Assisted dying and palliative care are therefore complementary. Choice at the end of life does not begin and end with where you die. Within safeguards, and in line with public opinion, dying people should not have to suffer against their wishes. It is time for change. If we entrust dying patients to refuse potentially life-prolonging treatment, we should also entrust them to choose whether they want an assisted death.
We had a debate in Grand Committee last week. I was not very happy with some of the comments made from the government Front Bench, particularly using words such as “killing” and so on. It limited the argument and was not very helpful. Present law and practice allow doctors to administer sufficient doses of pain relief to end a patient’s life, so long as they can argue that it is not their direct intention to end life but to minimise suffering: the principle known as “double effect”. These things occur, so there is not that steep threshold over which we should go, as has been suggested.

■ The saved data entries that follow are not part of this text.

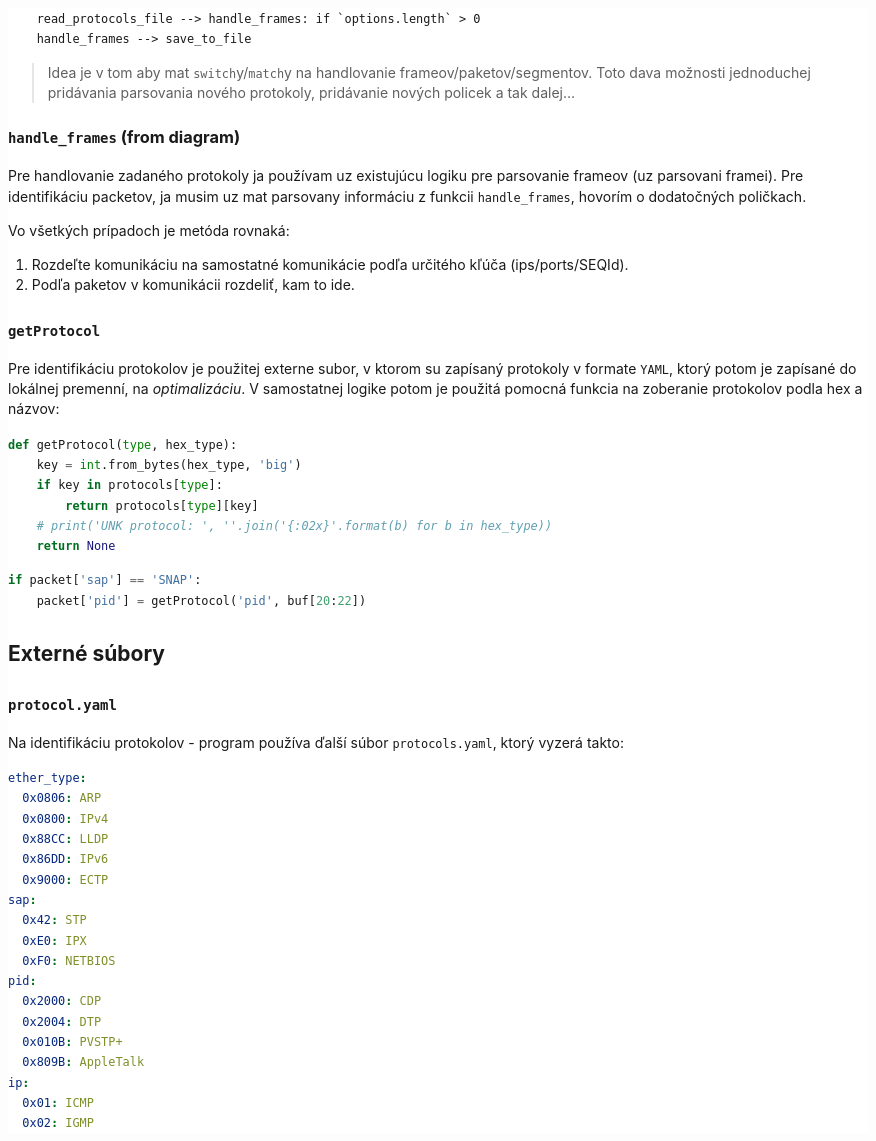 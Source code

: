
 ```mermaid
    read_protocols_file --> handle_frames: if `options.length` > 0
    handle_frames --> save_to_file
```

> Idea je v tom aby mat `switch`y/`match`y na handlovanie frameov/paketov/segmentov. Toto dava možnosti jednoduchej
> pridávania parsovania nového protokoly, pridávanie nových policek a tak dalej…

### `handle_frames` (from diagram)

Pre handlovanie zadaného protokoly ja používam uz existujúcu logiku pre parsovanie frameov (uz parsovani framei). Pre
identifikáciu packetov, ja musim uz mat parsovany informáciu z funkcii `handle_frames`, hovorím o dodatočných poličkach.

Vo všetkých prípadoch je metóda rovnaká:

1. Rozdeľte komunikáciu na samostatné komunikácie podľa určitého kľúča (ips/ports/SEQId).
2. Podľa paketov v komunikácii rozdeliť, kam to ide.

### `getProtocol`

Pre identifikáciu protokolov je použitej externe subor, v ktorom su zapísaný protokoly v formate `YAML`, ktorý potom je
zapísané do lokálnej premenní, na _optimalizáciu_. V samostatnej logike potom je použitá pomocná funkcia na zoberanie
protokolov podla hex a názvov:

```python
def getProtocol(type, hex_type):
    key = int.from_bytes(hex_type, 'big')
    if key in protocols[type]:
        return protocols[type][key]
    # print('UNK protocol: ', ''.join('{:02x}'.format(b) for b in hex_type))
    return None
```

```python
if packet['sap'] == 'SNAP':
    packet['pid'] = getProtocol('pid', buf[20:22])
```

## Externé súbory

### `protocol.yaml`

Na identifikáciu protokolov - program používa ďalší súbor `protocols.yaml`, ktorý vyzerá takto:

```yaml
ether_type:
  0x0806: ARP
  0x0800: IPv4
  0x88CC: LLDP
  0x86DD: IPv6
  0x9000: ECTP
sap:
  0x42: STP
  0xE0: IPX
  0xF0: NETBIOS
pid:
  0x2000: CDP
  0x2004: DTP
  0x010B: PVSTP+
  0x809B: AppleTalk
ip:
  0x01: ICMP
  0x02: IGMP
```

The beauty and nature of choice is that it accommodates different views. Within reason, it accommodates the views of those who wish to prolong life as much as it accommodates the views of those who wish to hasten death at the end of life. While it is the job of Parliament, the Government and healthcare professionals to ensure that people’s choices are informed at the end of life, where necessary through upfront safeguards, we must also find it within ourselves to respect people’s choices even when they differ from ours. That is the message I want to leave with your Lordships today.
Lord Dubs
My Lords, it was a privilege for me to secure this debate, in which there were some outstanding contributions. It was also very humbling to hear matters of conscience discussed so openly and with such obvious honesty and sincerity. I pay tribute to the right reverend Prelate the Bishop of Sheffield. I hope we will hear from him many times in the future, but perhaps on issues where he and I are in agreement. I am grateful to the Minister for the way she has dealt with this and to my noble friend on the Front Bench. All I can say is that we are going to debate these issues again and again.